WHILE hawkers' organisations are still complaining about the manner in which the City of Johannesburg treats them, the city insists its plans are to develop and integrate informal traders into the economy.

Just two weeks ago the One Voice of All Hawkers Association took to the streets demanding that the city dissolve the Metro Trading Company established to help hawkers in Johannesburg.

In a memorandum handed to the city, Ovoaha called for an investigation into allegations of bribes received by Metro police officers from illegal traders.

They also demanded that more stalls be put up to allow more hawkers to trade in the city centre.

Ovoaha further demanded that hawkers be included in the city's plans around trading during the Fifa 2010 World Cup.

But the latest protest by hawkers was different.

Ovoaha founding leader Zacharia Ramutula said hawkers were willing to cooperate.

"We are prepared to relocate to an allotted place and pay the required fee for trading," Ramutula said.

"All we want is to do our business without harassment from Metro police officers."

City of Johannesburg spokesperson Gabu Tugwana said the city had long resolved to integrate informal traders into the economy.

Tugwana further outlined the city's establishment of the MTC.

MTC was formed in 1999 to take care of informal traders and the taxi industry, giving them development support and managing the facilities the city has set aside for their trade.

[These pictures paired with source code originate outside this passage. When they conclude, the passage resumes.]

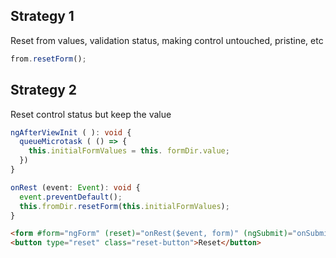 ## Strategy 1

Reset from values, validation status, making control untouched, pristine, etc

```ts
from.resetForm();
```

## Strategy 2

Reset control status but keep the value

```ts
ngAfterViewInit ( ): void {
  queueMicrotask ( () => {
    this.initialFormValues = this. formDir.value;
  })
}

onRest (event: Event): void {
  event.preventDefault();
  this.fromDir.resetForm(this.initialFormValues);
}
```

```html
<form #form="ngForm" (reset)="onRest($event, form)" (ngSubmit)="onSubmitForm(form, $event)">
<button type="reset" class="reset-button">Reset</button>
```
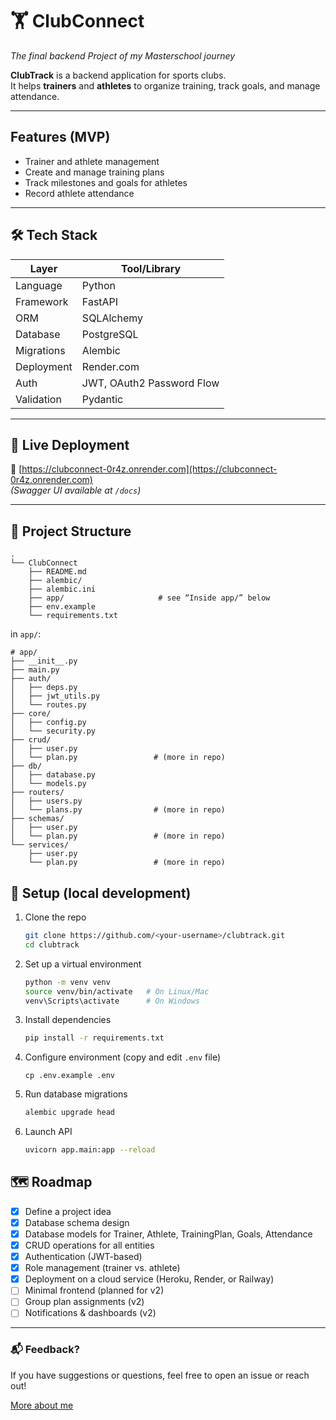 # 🏋️‍️ ClubConnect
_The final backend Project of my Masterschool journey_


**ClubTrack** is a backend application for sports clubs.  
It helps **trainers** and **athletes** to organize training, track goals, and manage attendance.

---

## Features (MVP)

- Trainer and athlete management
- Create and manage training plans
- Track milestones and goals for athletes
- Record athlete attendance

---

## 🛠 Tech Stack

|  **Layer**   | **Tool/Library**         |
|----------|----------------------|
| Language | Python               |
| Framework | FastAPI              |
| ORM      | SQLAlchemy           |
| Database | PostgreSQL           |
| Migrations | Alembic              |
| Deployment | Render.com           |
| Auth     | JWT, OAuth2 Password Flow |
| Validation | Pydantic             |


---
## 🔗 Live Deployment

🔹 [https://clubconnect-0r4z.onrender.com](https://clubconnect-0r4z.onrender.com)  
_(Swagger UI available at `/docs`)_

---

## 📂 Project Structure 

```
.
└── ClubConnect
    ├── README.md
    ├── alembic/
    ├── alembic.ini
    ├── app/                     # see “Inside app/” below
    ├── env.example                   
    └── requirements.txt   
```
in `app/`:
```
# app/
├── __init__.py
├── main.py
├── auth/
│   ├── deps.py
│   ├── jwt_utils.py
│   └── routes.py
├── core/
│   ├── config.py
│   └── security.py
├── crud/
│   ├── user.py
│   └── plan.py                 # (more in repo)
├── db/
│   ├── database.py
│   └── models.py
├── routers/
│   ├── users.py
│   └── plans.py                # (more in repo)
├── schemas/
│   ├── user.py
│   └── plan.py                 # (more in repo)
└── services/
    ├── user.py
    └── plan.py                 # (more in repo)
```

## 🔧 Setup (local development)

1. Clone the repo  
   ```bash
   git clone https://github.com/<your-username>/clubtrack.git
   cd clubtrack
   ```
2. Set up a virtual environment
   ```bash
   python -m venv venv
   source venv/bin/activate   # On Linux/Mac
   venv\Scripts\activate      # On Windows
   ```
3. Install dependencies
   ```bash
   pip install -r requirements.txt
   ```
4. Configure environment (copy and edit `.env` file)
   ```
   cp .env.example .env
   ```
5. Run database migrations
   ```bash
   alembic upgrade head
   ```

6. Launch API 
   ```bash
   uvicorn app.main:app --reload
   ```


## 🗺 Roadmap

- [x] Define a project idea
- [x] Database schema design
- [x] Database models for Trainer, Athlete, TrainingPlan, Goals, Attendance
- [x] CRUD operations for all entities
- [x] Authentication (JWT-based)
- [x] Role management (trainer vs. athlete)
- [x] Deployment on a cloud service (Heroku, Render, or Railway)
- [ ] Minimal frontend (planned for v2)
- [ ] Group plan assignments (v2)
- [ ] Notifications & dashboards (v2)

---
### 📬 Feedback?

If you have suggestions or questions, feel free to open an issue or reach out!

[More about me](https://github.com/tabeaerkelenz)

Since 2006 MTC has helped hawkers to organise themselves yielding up to 30 cooperatives.

It has further organised business training for these cooperatives.

"The city acknowledges the need to sustain a livelihood and explore economic opportunities as very important," said Tugwana.

"But these cannot be met at the expense of commuters, pedestrians, formal businesses and other users of the city who want a clean, safe and well-organised environment."

He said though the city had Fifa obligations in 2010, it would try to minimise disruption of registered informal traders during the tournament.

The executive director of the 2010 World Cup in the City of Johannesburg, Sibongile Mazibuko, said there were already plans to make more opportunities for informal traders.

"There will be fan parks and fan mile boulevards on the roads towards the stadium where informal traders will trade during the World Cup," said Mazibuko.

She said the hawkers intending to trade on World Cup-designated areas can contact the city's economic development unit to get accreditation.